The Last Letter

The Last Letter

“Dear folks, Well you can just call me lucky, for at about 2:30 today I became a United States Marine.” The box is full of letters from a Marine to his family waiting at home in the early 1950’s. All these years later, the handwritten letters are treasured more than any store-bought item sent from abroad could be. Dickinson and I are in agreement that letters keep people alive forever, and I feel as if a part of my father is still with me.

I have a small metal hoop that is full from the hook to the eye of notes I’ve received through the years. I love to write letters, I love to receive letters, and I appreciate all we can learn about people through the letters they’ve written — about ourselves, too.

There is value in writing, actually picking up a pen or pencil and putting it against a piece of paper to create words. It’s science that tells me there is a unique neural circuit activated when we write, and so, breaking with my usual way of typing my words for an article, I am writing long-hand. Again, the research says that this thing I enjoy so much is actually good for my brain, and who doesn’t want to keep their brain healthy?

Whether or not you enjoy writing letters, I encourage you to sit down with a piece of paper (notebook paper works well) and a pen and began to write. Maybe you’ll dash off a quick note to your friend from childhood.

Dear Sheri, I was watching a rerun of The Partridge Family the other day and laughed thinking of how we both wanted to be Susan Dey when we were kids.

Perhaps, you’ll want to write a note to the people who live in the house with the beautiful flowers that you drive past each day on the way to work.

Dear neighbor, As I hurry to work each day, my mind is on a thousand things, but as soon as I reach your yard, I find that I am calmer and smiling seeing the beautiful flowers you have. You must spend a lot of time in the flower bed, and I want you to know that strangers appreciate your efforts.
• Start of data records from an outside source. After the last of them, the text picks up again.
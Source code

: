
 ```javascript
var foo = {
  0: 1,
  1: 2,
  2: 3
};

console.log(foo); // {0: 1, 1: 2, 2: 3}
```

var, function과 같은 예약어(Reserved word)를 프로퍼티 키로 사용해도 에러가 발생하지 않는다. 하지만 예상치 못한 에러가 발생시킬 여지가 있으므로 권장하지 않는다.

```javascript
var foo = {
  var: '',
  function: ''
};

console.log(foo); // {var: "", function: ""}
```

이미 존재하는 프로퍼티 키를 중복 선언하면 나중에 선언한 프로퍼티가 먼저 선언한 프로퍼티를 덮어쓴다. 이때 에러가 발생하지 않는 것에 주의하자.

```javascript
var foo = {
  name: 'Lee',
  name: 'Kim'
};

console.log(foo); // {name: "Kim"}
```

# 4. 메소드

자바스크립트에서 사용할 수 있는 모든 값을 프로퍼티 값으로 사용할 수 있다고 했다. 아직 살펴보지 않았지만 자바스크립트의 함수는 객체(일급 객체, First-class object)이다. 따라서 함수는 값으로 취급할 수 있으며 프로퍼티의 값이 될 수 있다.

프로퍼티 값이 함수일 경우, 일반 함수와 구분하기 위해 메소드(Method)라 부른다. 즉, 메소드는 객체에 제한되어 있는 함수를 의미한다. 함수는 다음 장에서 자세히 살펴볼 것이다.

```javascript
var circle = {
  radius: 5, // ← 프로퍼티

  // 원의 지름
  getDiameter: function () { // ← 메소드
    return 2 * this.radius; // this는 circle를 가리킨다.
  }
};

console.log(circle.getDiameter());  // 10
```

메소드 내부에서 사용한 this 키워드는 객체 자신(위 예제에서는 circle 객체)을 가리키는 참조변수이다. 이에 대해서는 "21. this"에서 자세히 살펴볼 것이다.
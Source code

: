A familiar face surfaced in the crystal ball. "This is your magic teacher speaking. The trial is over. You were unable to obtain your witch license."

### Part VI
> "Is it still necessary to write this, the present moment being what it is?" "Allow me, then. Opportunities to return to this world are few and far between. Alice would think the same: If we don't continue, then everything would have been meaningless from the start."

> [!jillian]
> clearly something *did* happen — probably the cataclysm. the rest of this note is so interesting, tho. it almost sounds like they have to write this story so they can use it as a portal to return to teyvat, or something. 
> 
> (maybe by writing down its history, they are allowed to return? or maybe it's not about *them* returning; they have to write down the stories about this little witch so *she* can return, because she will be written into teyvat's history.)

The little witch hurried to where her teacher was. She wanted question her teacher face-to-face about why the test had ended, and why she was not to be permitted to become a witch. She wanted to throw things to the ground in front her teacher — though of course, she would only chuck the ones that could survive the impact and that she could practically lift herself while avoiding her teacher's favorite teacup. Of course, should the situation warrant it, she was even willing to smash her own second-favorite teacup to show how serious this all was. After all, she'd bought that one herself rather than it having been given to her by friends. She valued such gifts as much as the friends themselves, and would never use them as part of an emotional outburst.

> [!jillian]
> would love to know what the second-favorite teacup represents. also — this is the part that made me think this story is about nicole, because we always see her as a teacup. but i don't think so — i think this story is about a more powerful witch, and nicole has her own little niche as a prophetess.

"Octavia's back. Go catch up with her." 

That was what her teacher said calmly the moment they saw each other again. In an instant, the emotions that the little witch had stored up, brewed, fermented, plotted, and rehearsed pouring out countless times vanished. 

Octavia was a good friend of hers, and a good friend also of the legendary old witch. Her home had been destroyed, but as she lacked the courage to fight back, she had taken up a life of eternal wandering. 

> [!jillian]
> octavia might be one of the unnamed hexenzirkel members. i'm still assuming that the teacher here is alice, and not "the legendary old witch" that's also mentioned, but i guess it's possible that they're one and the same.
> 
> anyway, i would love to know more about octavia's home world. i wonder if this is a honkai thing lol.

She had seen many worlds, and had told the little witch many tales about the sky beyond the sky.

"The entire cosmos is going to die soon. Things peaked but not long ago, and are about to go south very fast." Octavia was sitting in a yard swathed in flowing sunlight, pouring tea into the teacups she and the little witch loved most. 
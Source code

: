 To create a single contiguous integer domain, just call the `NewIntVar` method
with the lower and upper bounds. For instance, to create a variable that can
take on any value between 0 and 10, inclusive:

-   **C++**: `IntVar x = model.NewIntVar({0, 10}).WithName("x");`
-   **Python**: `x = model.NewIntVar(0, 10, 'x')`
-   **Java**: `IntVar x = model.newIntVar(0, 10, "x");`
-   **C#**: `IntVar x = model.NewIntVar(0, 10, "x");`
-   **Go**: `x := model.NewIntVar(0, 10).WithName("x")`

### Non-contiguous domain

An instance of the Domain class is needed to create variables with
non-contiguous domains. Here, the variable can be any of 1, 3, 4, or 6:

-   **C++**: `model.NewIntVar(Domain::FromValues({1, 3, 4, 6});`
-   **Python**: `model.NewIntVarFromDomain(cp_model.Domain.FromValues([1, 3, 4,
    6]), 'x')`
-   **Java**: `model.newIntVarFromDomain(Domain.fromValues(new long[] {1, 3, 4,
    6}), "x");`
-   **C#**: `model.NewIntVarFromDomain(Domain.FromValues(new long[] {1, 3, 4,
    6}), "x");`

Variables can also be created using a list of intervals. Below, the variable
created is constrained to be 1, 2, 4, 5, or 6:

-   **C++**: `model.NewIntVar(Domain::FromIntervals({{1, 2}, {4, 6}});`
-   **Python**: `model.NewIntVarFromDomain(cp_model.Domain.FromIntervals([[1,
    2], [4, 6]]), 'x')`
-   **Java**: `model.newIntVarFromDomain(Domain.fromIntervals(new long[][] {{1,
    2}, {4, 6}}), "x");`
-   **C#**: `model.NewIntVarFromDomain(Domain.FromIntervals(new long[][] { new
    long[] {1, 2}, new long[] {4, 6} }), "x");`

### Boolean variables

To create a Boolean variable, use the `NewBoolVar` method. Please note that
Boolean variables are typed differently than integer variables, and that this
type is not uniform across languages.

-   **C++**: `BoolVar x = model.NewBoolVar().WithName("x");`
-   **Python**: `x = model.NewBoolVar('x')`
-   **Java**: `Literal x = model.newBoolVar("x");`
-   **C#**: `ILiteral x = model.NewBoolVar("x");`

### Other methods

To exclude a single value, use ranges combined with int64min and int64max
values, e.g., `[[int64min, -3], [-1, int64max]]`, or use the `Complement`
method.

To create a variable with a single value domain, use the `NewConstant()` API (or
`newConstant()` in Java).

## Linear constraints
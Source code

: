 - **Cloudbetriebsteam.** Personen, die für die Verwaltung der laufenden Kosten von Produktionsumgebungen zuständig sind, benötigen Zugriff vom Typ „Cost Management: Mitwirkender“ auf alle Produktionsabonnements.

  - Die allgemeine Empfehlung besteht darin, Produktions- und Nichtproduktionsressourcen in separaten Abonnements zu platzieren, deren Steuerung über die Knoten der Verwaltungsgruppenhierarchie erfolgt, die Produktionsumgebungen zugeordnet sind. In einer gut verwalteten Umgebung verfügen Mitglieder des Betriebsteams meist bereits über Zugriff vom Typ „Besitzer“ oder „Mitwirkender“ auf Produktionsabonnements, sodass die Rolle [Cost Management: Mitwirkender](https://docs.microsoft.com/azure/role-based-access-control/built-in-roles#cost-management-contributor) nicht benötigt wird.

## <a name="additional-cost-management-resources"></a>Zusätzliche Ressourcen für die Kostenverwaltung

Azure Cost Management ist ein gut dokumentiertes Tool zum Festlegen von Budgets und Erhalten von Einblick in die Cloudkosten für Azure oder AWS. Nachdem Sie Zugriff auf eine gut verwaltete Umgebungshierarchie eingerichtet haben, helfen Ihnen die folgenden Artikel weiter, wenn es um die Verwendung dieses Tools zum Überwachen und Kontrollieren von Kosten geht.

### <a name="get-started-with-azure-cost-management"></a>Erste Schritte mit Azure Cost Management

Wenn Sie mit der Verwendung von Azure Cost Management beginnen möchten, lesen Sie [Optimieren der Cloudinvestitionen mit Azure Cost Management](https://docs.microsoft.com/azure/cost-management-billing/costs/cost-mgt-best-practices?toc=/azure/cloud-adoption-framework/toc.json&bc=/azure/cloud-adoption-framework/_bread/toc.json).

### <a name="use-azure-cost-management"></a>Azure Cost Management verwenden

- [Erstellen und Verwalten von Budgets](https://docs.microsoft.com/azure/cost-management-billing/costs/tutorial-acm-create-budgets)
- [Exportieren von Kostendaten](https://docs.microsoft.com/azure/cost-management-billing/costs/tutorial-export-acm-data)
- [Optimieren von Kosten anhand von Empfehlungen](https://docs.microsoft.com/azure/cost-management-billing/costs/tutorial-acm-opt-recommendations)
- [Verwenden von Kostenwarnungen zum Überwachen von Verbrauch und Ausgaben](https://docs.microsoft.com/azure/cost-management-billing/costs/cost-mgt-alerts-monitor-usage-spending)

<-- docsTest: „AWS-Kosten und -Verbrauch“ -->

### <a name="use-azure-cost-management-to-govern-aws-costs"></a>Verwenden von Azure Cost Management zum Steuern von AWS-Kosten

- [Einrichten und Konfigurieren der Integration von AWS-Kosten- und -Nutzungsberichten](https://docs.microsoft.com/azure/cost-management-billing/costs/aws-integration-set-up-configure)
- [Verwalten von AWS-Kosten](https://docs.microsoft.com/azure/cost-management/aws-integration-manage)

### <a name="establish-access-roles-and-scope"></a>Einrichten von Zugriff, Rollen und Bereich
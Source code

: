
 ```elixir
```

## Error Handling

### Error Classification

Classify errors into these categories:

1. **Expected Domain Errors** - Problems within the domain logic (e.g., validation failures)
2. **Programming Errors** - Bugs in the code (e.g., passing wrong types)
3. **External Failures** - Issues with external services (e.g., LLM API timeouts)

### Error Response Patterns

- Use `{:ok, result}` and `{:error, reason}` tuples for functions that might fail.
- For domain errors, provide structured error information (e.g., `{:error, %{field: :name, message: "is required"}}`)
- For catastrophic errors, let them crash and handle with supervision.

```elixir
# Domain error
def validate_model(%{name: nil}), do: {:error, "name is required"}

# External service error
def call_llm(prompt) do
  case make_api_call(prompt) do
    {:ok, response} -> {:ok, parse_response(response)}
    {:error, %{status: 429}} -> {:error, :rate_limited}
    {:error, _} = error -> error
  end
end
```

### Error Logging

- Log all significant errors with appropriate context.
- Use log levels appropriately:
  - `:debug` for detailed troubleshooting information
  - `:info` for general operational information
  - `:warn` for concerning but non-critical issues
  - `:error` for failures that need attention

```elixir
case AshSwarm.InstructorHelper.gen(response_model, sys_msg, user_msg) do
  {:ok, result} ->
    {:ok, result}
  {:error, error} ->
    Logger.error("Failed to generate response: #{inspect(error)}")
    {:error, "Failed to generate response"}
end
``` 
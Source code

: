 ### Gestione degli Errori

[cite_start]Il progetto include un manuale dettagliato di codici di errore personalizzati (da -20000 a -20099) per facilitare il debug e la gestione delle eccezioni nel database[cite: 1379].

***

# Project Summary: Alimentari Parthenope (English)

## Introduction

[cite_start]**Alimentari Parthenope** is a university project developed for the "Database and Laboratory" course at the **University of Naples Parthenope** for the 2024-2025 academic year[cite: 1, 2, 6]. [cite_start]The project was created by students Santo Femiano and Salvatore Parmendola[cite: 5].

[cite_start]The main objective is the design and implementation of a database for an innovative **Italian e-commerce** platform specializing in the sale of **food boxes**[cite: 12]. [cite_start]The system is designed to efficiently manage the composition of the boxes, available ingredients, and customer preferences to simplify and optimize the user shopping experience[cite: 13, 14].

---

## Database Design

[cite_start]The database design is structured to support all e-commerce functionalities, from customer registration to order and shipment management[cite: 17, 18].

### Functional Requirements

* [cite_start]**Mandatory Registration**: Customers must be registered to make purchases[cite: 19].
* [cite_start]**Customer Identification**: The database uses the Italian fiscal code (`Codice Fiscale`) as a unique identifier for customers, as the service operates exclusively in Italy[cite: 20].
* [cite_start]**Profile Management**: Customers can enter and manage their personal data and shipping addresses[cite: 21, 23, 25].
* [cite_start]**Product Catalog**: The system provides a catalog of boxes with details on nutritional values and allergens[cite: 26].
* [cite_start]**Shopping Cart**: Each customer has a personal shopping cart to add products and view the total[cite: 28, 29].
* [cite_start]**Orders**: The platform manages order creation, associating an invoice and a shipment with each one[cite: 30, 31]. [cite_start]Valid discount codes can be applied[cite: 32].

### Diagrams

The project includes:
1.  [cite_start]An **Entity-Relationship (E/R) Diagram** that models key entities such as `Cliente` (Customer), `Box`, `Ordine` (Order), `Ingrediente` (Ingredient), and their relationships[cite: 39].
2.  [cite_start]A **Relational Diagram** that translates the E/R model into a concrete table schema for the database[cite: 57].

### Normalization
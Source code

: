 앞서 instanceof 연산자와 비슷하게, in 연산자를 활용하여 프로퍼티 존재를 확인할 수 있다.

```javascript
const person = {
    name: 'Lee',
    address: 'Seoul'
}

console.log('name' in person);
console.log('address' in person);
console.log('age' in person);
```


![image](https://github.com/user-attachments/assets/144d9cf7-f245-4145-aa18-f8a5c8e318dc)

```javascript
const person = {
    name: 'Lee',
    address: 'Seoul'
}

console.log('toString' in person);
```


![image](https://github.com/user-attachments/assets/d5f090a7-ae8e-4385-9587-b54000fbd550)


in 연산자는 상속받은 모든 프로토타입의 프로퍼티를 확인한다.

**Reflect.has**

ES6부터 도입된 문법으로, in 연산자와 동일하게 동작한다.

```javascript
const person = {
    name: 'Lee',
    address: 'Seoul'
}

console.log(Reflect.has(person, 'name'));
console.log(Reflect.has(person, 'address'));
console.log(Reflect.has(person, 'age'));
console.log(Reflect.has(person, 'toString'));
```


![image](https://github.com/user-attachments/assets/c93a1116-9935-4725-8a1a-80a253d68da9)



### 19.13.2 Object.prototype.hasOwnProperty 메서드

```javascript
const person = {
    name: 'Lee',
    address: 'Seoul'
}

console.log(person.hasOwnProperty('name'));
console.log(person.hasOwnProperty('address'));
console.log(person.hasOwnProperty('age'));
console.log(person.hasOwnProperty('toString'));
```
There are so many reasons to send a note or write in a journal about the happenings of life that you are seeing, and the time spent writing will be greatly appreciated by the reader, maybe 100 years from now.

Writings provide a view of life during another time. While the history book might give us the factual information of a period of time, it is the letters and diaries that give us a glimpse into the life of a person living then. Not every life will look the same, so it is important that we can be exposed to as many points of view as possible.

Anne Frank received a diary when she was 13, in 1942. When she died in 1945, she left behind a diary full of writings about the events unfolding before her, along with short stories she hoped to publish one day. Her father was the only survivor of the family and honored her by publishing those. Imagine the history we would be missing without her perspective.

Abraham Lincoln’s many papers, including a beautifully handwritten Bill to Abolish Slavery (1849) are kept safely in the Library of Congress thanks to the efforts of his son, Robert. Through these writings, we are able to see much more of what was taking place at the time than a news story of a thousand words would have offered.

In my own history books is a letter that begins like this, “Dear Mrs. Steen, About a year and a half ago you paid for my hotel room for a night during my relapse. I was dishonest with myself and you at the time…” Of course, I have saved this letter, and the cash that was repaid me, for several years. Every time I pull it out of the drawer, I am reminded of the beautiful soul on the other end of that pen, who tore a sheet from a legal pad to make amends to me. Neither the note nor the cash was necessary, but the heart that wrote the note traveled some dark roads, and the piece of paper reminds me that he came through it to find himself. Oh, yes, the value of a letter!

“Dear Mom and Dad, you should probably frame this, as it will be the last letter before I come home.” It was letter 147 from that Marine as he headed home, having served in the Korean Conflict. Reading through the letters, it is clear he matured, he saw war, he saw death, and he shared with every reader to follow a moment in time like no other. This is your time to pick up a pen and a piece of paper — it doesn’t have to be fancy. The simple act of writing will activate that neural connection for you and will allow you to live forever in the eyes of every reader ever happening upon it. Maybe you will read this on the most special of days, and you will find yourself looking through old letters and diaries to connect with people you have loved and writing to connect with people you might never know.